Bartolomé Esteban Murillo, Saint Thomas de Villeneuve, 1668
Huile sur toile • 283 × 188 cm • Coll. musée des Beaux-Arts de Séville • © Murillo y Sevilla
L’un des buts de l’année Murillo est de faire redécouvrir un patrimoine moins connu, d’imaginer des itinéraires et des activités de rue, mais aussi de montrer un autre visage du peintre, de gommer son côté sirupeux au profit de sa vision naturaliste. « Ici, ses images sont surtout connues pour accompagner les premières communions et pour envelopper les pâtes de coing, explique l’adjointe à la Culture, Isabel Ojeda. On oublie que, comme Caravage, il a pris ses modèles dans la rue, marchandes, clochards ou prostituées. »
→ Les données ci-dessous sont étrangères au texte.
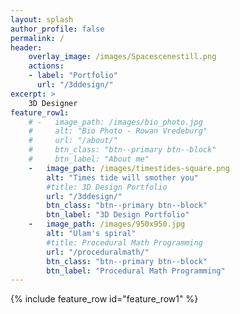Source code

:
 ```yaml
---
layout: splash
author_profile: false
permalink: /
header:
    overlay_image: /images/Spacescenestill.png
    actions:
    - label: "Portfolio"
      url: "/3ddesign/"
excerpt: >
    3D Designer
feature_row1:
    # -   image_path: /images/bio_photo.jpg
    #     alt: "Bio Photo - Rowan Vredeburg"
    #     url: "/about/"
    #     btn_class: "btn--primary btn--block"
    #     btn_label: "About me"
    -   image_path: /images/timestides-square.png
        alt: "Times tide will smother you"
        #title: 3D Design Portfolio
        url: "/3ddesign/"
        btn_class: "btn--primary btn--block"
        btn_label: "3D Design Portfolio"
    -   image_path: /images/950x950.jpg
        alt: "Ulam's spiral"
        #title: Procedural Math Programming
        url: "/proceduralmath/"
        btn_class: "btn--primary btn--block"
        btn_label: "Procedural Math Programming"
---
```


{% include feature_row id="feature_row1" %}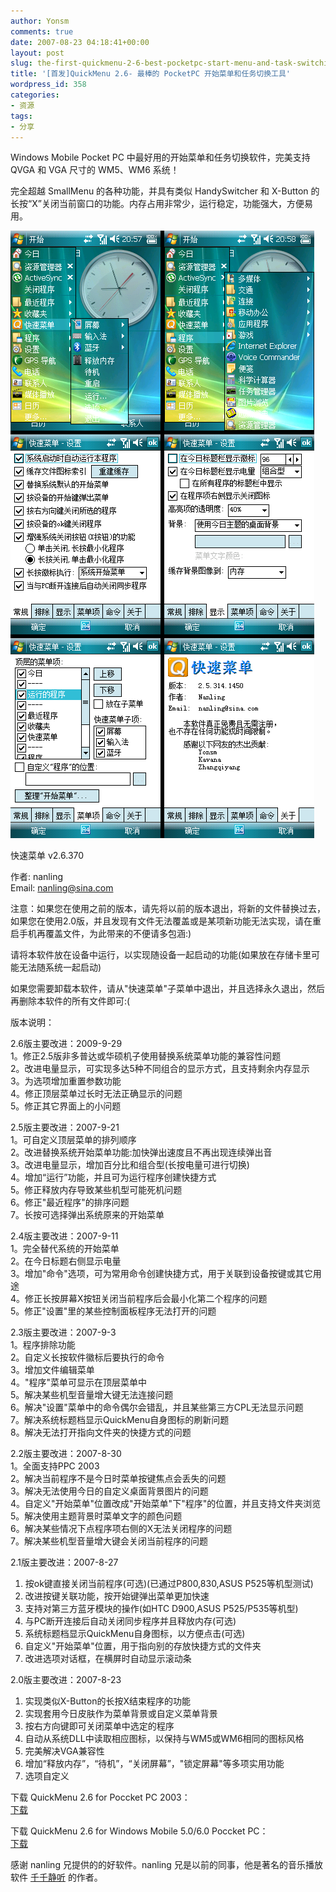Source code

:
 ```yaml
---
author: Yonsm
comments: true
date: 2007-08-23 04:18:41+00:00
layout: post
slug: the-first-quickmenu-2-6-best-pocketpc-start-menu-and-task-switching-tool
title: '[首发]QuickMenu 2.6- 最棒的 PocketPC 开始菜单和任务切换工具'
wordpress_id: 358
categories:
- 资源
tags:
- 分享
---
```


Windows Mobile Pocket PC 中最好用的开始菜单和任务切换软件，完美支持 QVGA 和 VGA 尺寸的 WM5、WM6 系统！  
  
完全超越 SmallMenu 的各种功能，并具有类似 HandySwitcher 和 X-Button 的长按“X”关闭当前窗口的功能。内存占用非常少，运行稳定，功能强大，方便易用。  
  
[![](/assets/QuickMenu.png)](/assets/QuickMenu.png)  
  
<!-- more -->  
  


  
快速菜单 v2.6.370  
  
作者: nanling  
Email: nanling@sina.com  
  
注意：如果您在使用之前的版本，请先将以前的版本退出，将新的文件替换过去，如果您在使用2.0版，并且发现有文件无法覆盖或是某项新功能无法实现，请在重启手机再覆盖文件，为此带来的不便请多包涵:)  
  
请将本软件放在设备中运行，以实现随设备一起启动的功能(如果放在存储卡里可能无法随系统一起启动)  
  
如果您需要卸载本软件，请从"快速菜单"子菜单中退出，并且选择永久退出，然后再删除本软件的所有文件即可:(  
  
  
版本说明：  
  
2.6版主要改进：2009-9-29  
1。修正2.5版非多普达或华硕机子使用替换系统菜单功能的兼容性问题  
2。改进电量显示，可实现多达5种不同组合的显示方式，且支持剩余内存显示  
3。为选项增加重置参数功能  
4。修正顶层菜单过长时无法正确显示的问题  
5。修正其它界面上的小问题  
  
2.5版主要改进：2007-9-21  
1。可自定义顶层菜单的排列顺序  
2。改进替换系统开始菜单功能:加快弹出速度且不再出现连续弹出音  
3。改进电量显示，增加百分比和组合型(长按电量可进行切换)  
4。增加“运行”功能，并且可为运行程序创建快捷方式  
5。修正释放内存导致某些机型可能死机问题  
6。修正"最近程序"的排序问题  
7。长按可选择弹出系统原来的开始菜单  
  
2.4版主要改进：2007-9-11  
1。完全替代系统的开始菜单  
2。在今日标题右侧显示电量  
3。增加"命令"选项，可为常用命令创建快捷方式，用于关联到设备按键或其它用途  
4。修正长按屏幕X按钮关闭当前程序后会最小化第二个程序的问题  
5。修正"设置"里的某些控制面板程序无法打开的问题  
  
2.3版主要改进：2007-9-3  
1。程序排除功能  
2。自定义长按软件徽标后要执行的命令  
3。增加文件编辑菜单  
4。"程序"菜单可显示在顶层菜单中  
5。解决某些机型音量增大键无法连接问题  
6。解决"设置"菜单中的命令偶尔会错乱，并且某些第三方CPL无法显示问题  
7。解决系统标题档显示QuickMenu自身图标的刷新问题  
8。解决无法打开指向文件夹的快捷方式的问题  
  
2.2版主要改进：2007-8-30  
1。全面支持PPC 2003  
2。解决当前程序不是今日时菜单按键焦点会丢失的问题  
3。解决无法使用今日的自定义桌面背景图片的问题  
4。自定义"开始菜单"位置改成"开始菜单"下"程序"的位置，并且支持文件夹浏览  
5。解决使用主题背景时菜单文字的颜色问题  
6。解决某些情况下点程序项右侧的X无法关闭程序的问题  
7。解决某些机型音量增大键会关闭当前程序的问题  
  
2.1版主要改进：2007-8-27  
1. 按ok键直接关闭当前程序(可选)(已通过P800,830,ASUS P525等机型测试)  
2. 改进按键关联功能，按开始键弹出菜单更加快速  
3. 支持对第三方蓝牙模块的操作(如HTC D900,ASUS P525/P535等机型)  
4. 与PC断开连接后自动关闭同步程序并且释放内存(可选)  
5. 系统标题档显示QuickMenu自身图标，以方便点击(可选)  
6. 自定义"开始菜单"位置，用于指向别的存放快捷方式的文件夹  
7. 改进选项对话框，在横屏时自动显示滚动条  
  
  
2.0版主要改进：2007-8-23  
1. 实现类似X-Button的长按X结束程序的功能  
2. 实现套用今日皮肤作为菜单背景或自定义菜单背景  
3. 按右方向键即可关闭菜单中选定的程序  
4. 自动从系统DLL中读取相应图标，以保持与WM5或WM6相同的图标风格  
5. 完美解决VGA兼容性  
6. 增加“释放内存”，“待机”，“关闭屏幕”，"锁定屏幕"等多项实用功能  
7. 选项自定义  


  
  
下载 QuickMenu 2.6 for Poccket PC 2003：  
[下载](/assets/quickmenu_2003_2.6.rar)  
  
下载 QuickMenu 2.6 for Windows Mobile 5.0/6.0 Poccket PC：  
[下载](/assets/quickmenu_2.6.rar)  
  
  
感谢 nanling 兄提供的的好软件。nanling 兄是以前的同事，他是著名的音乐播放软件 [千千静听](http://www.ttplayer.com) 的作者。  
  

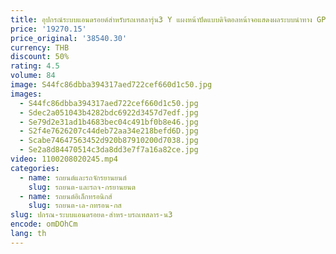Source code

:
 ```yaml
---
title: อุปกรณ์ระบบแอนดรอยด์สำหรับรถเทสลารุ่น3 Y แผงหน้าปัดแบบดิจิตอลหน้าจอแสดงผลระบบนำทาง GPS สำหรับรถเทสลา
price: '19270.15'
price_original: '38540.30'
currency: THB
discount: 50%
rating: 4.5
volume: 84
image: S44fc86dbba394317aed722cef660d1c50.jpg
images:
  - S44fc86dbba394317aed722cef660d1c50.jpg
  - Sdec2a051043b4282bdc6922d3457d7edf.jpg
  - Se79d2e31ad1b4683bec04c491bf0b8e46.jpg
  - S2f4e7626207c44deb72aa34e218befd6D.jpg
  - Scabe74647563452d920b87910200d7038.jpg
  - Se2a8d84470514c3da8dd3e7f7a16a82ce.jpg
video: 1100208020245.mp4
categories:
  - name: รถยนต์และรถจักรยานยนต์
    slug: รถยนต-และรถจ-กรยานยนต
  - name: รถยนต์อิเล็กทรอนิกส์
    slug: รถยนต-เล-กทรอน-กส
slug: ปกรณ-ระบบแอนดรอยด-สำหร-บรถเทสลาร-น3
encode: omDOhCm
lang: th
---
```

  
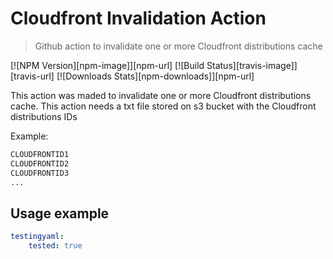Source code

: # Cloudfront Invalidation Action
> Github action to invalidate one or more Cloudfront distributions cache

[![NPM Version][npm-image]][npm-url]
[![Build Status][travis-image]][travis-url]
[![Downloads Stats][npm-downloads]][npm-url]

This action was maded to invalidate one or more Cloudfront distributions cache.
This action needs a txt file stored on s3 bucket with the Cloudfront distributions IDs

Example:

```txt
CLOUDFRONTID1
CLOUDFRONTID2
CLOUDFRONTID3
...
```

## Usage example

```yaml
testingyaml:
    tested: true

```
Jusqu’en mars 2019, on continuera bien sûr de se faire plaisir avec les classiques. Première étape : la cathédrale, la plus grande de la chrétienté, où trône une cohorte de saints. À côté des locales Juste et Rufine, dont l’intervention permit au clocher de la Giralda de ne pas s’écrouler lors d’un tremblement de terre, voici un immense saint Antoine. Malgré les barrières et les gardiens zélés, tentez d’observer les cicatrices sur la toile : en 1874, un aigrefin découpa la figure du saint et tenta de la vendre en Amérique, mais le chevaleresque antiquaire Schaus, en ayant décelé l’origine, la restitua illico…
Vue de la cathédrale de Séville
Spécialiste absolu de l’Immaculée Conception, Murillo en a laissé une haut perchée dans la salle capitulaire de la cathédrale, entre les saints Herménégilde et Fernand.
© Rafael Pic
Cathédrale Notre-Dame du Siège de Séville
Av. de la Constitución, s/n • 41004 Sevilla
Deuxième étape : l’hôpital de la Charité fondé par l’excentrique Miguel de Mañara, qui, après une jeunesse fort libidineuse (il aurait inspiré le personnage de Don Juan), se consacra aux bonnes œuvres. Entre les cadavres en putréfaction peints par Valdés Leal, on y voit de grandes scènes morales de Murillo, dont deux viennent d’être restaurées par l’Institut du patrimoine : la Multiplication des pains et Moïse faisant jaillir une source. Ces compositions de plus de cinq mètres de long (et tant d’autres !) souffrirent de l’avidité du maréchal d’Empire Soult : elles firent partie de son butin quand il quitta l’Andalousie en 1812, mais il dut les abandonner à Madrid tant elles étaient encombrantes…
Hôpital de la Charité
Calle Temprado 3 • 41001 Séville
+34 954 223 232 • www.santa-caridad.es
Troisième étape du pèlerinage : le musée des Beaux-Arts, installé dans l’ancien couvent de la Merci chaussée. À l’occasion de l’année Murillo, son église sera le siège d’un véritable événement : la recomposition du retable des Capucins que les moines, prudents, avaient caché à Cadix pour le soustraire au Soult mangetout… La partie centrale, un colossal saint François qui était parti en Allemagne au XIXe siècle, revient au bercail. En échange de sa restauration soignée, effectuée in situ, son propriétaire, le musée Wallraf Richartz de Cologne, le prête généreusement pour dix ans.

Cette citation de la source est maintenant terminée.